Does this map onto UR, IMR, and QME/AME? The short answer is that it maps onto the utilization review and independent medical review side quite directly, and onto the QME/AME side more as an emerging question than a settled one.

California has already legislated on the UR question. Senate Bill 1120, the Physicians Make Decisions Act, took effect January 1, 2025 and directly regulates AI in utilization review and utilization management for health care service plans and disability insurers. It does not ban AI, but it requires that a determination of medical necessity be made only by a licensed physician or licensed health care professional competent to evaluate the specific clinical issues, after reviewing the requesting provider’s recommendation and the patient’s individual clinical circumstances; that AI not deny, delay, or modify services based in whole or in part on medical necessity; that AI analysis not rest solely on group datasets; and that plans disclose how AI tools are used in their utilization review policies. In other words, California law already treats AI in UR as a decision-support tool rather than a decision-maker — which is essentially the arrangement Pew’s respondents say they want, provided they’re told about it.

A companion statute, Assembly Bill 3030, also effective January 1, 2025, addresses the transparency question head-on for clinical communications: health facilities, clinics, physician’s offices, and group practices using generative AI to produce written or verbal patient communications about clinical information must include a prominent disclaimer that the communication was AI-generated, plus clear instructions for reaching a human provider. Critically, that requirement drops away entirely if a licensed human provider reads and reviews the communication before it goes out — a design choice that mirrors the intuition in Pew’s data, where disclosure demand rises with the degree to which AI is actually shaping the medical output rather than assisting a human who remains accountable.

Where the fit is looser is the workers’ compensation-specific machinery. SB 1120 amends the Knox-Keene Act and the Insurance Code, which govern group health plans and disability insurers — not Labor Code section 4610, which governs workers’ compensation utilization review, nor the IMR process under section 4610.5 that resolves UR disputes through Maximus’s independent reviewers. AB 3030 similarly reaches health facilities and physician practices, not the medical-legal evaluation process. Whether and how those statutes’ principles extend to comp UR, IMR, or QME and AME reporting is not settled by their text, and RAND’s recent DIR-funded review of California’s UR system did not address AI-assisted review at all — a gap worth noting given that the same report recommended DIR build out standardized UR data infrastructure it currently lacks.
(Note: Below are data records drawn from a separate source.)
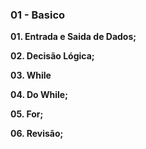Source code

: ### 01 - Basico

**01. Entrada e Saida de Dados;**

**02. Decisão Lógica;**

**03. While**

**04. Do While;**

**05. For;**

**06. Revisão;**
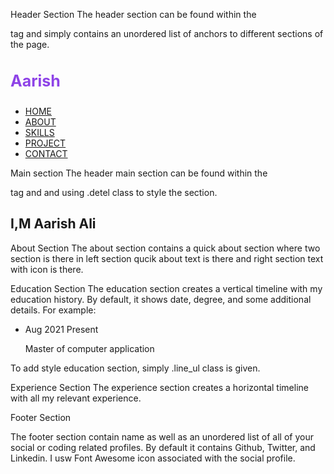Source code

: Header Section
The header section can be found within the <nav> tag and simply contains an unordered list of anchors to different sections of the page.

<nav>
            <h1 style="color: #8e43e7;font-size: 25px;">Aarish</h1>
            <ul>
                <li><a href="#">HOME</a></li>
                <li><a href="#">ABOUT</a></li>
                <li><a href="#">SKILLS</a></li>
                <li><a href="#">PROJECT</a></li>
                <li><a href="#">CONTACT</a></li>
            </ul>
</nav>
  
  
Main section
The header main section can be found within the <div> tag and and using .detel class to style the section. 

<div class="detel">
            <h1>I,M Aarish <span>Ali</span></h1>
<!--main section content-->
</div>
  
About Section
The about section contains a quick about section where two section is there in left section qucik about text is there and right section text with icon is there.
 <div class="about_main">
   <div id="about_big">
     <div id="about_card" class="about_card">
       <!--Left section content-->
     </div>
   </div>
   <!--Right side about content-->
   <div class="about_column"></div>
   <div class="about_column"></div>
   <div class="about_column"></div>
  </div>

  
 Education Section
The education section creates a vertical timeline with my education history. By default, it shows date, degree, and some additional details.
For example:
  <ul class="line_ul">
          <li>
            <div>
              <time>Aug 2021 Present</time>
              <p>Master of computer application</p>
            </div>
          </li>
  </ul>
  To add style education section, simply .line_ul class is given.

  
Experience Section
  The experience section creates a horizontal timeline with all my relevant experience.

  
Footer Section
  
The footer section contain name as well as an unordered list of all of your social or coding related profiles. By default it contains Github, Twitter, and Linkedin. I usw Font Awesome icon associated with the social profile.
For QME and AME practice, the chatbot findings raise a distinct issue evaluators are likely to encounter with increasing frequency: injured workers arriving at evaluations having already used AI to interpret their own symptoms, imaging, or lab results, and sometimes to form expectations about diagnosis, causation, or work restrictions before the evaluation begins. With a third of adults using chatbots for health and use running highest among younger workers — the demographic filing the largest share of comp claims — that dynamic is likely to shape the evaluation encounter itself, independent of whether the evaluator uses any AI tool.

And on the evaluator side, the question of whether a QME or AME may use AI to assist in drafting a medical-legal report, and whether that use must be disclosed, remains substantially unaddressed by California’s existing AI health statutes or by DWC regulation. Given that a medical-legal report is a formal evidentiary document rather than a patient communication, and that the Board has already sanctioned an attorney in a workers’ compensation matter this year for filing AI-fabricated case citations without verification, the disclosure and verification norms now settling into legal practice may well arrive in the medical-legal context before regulators formally address them.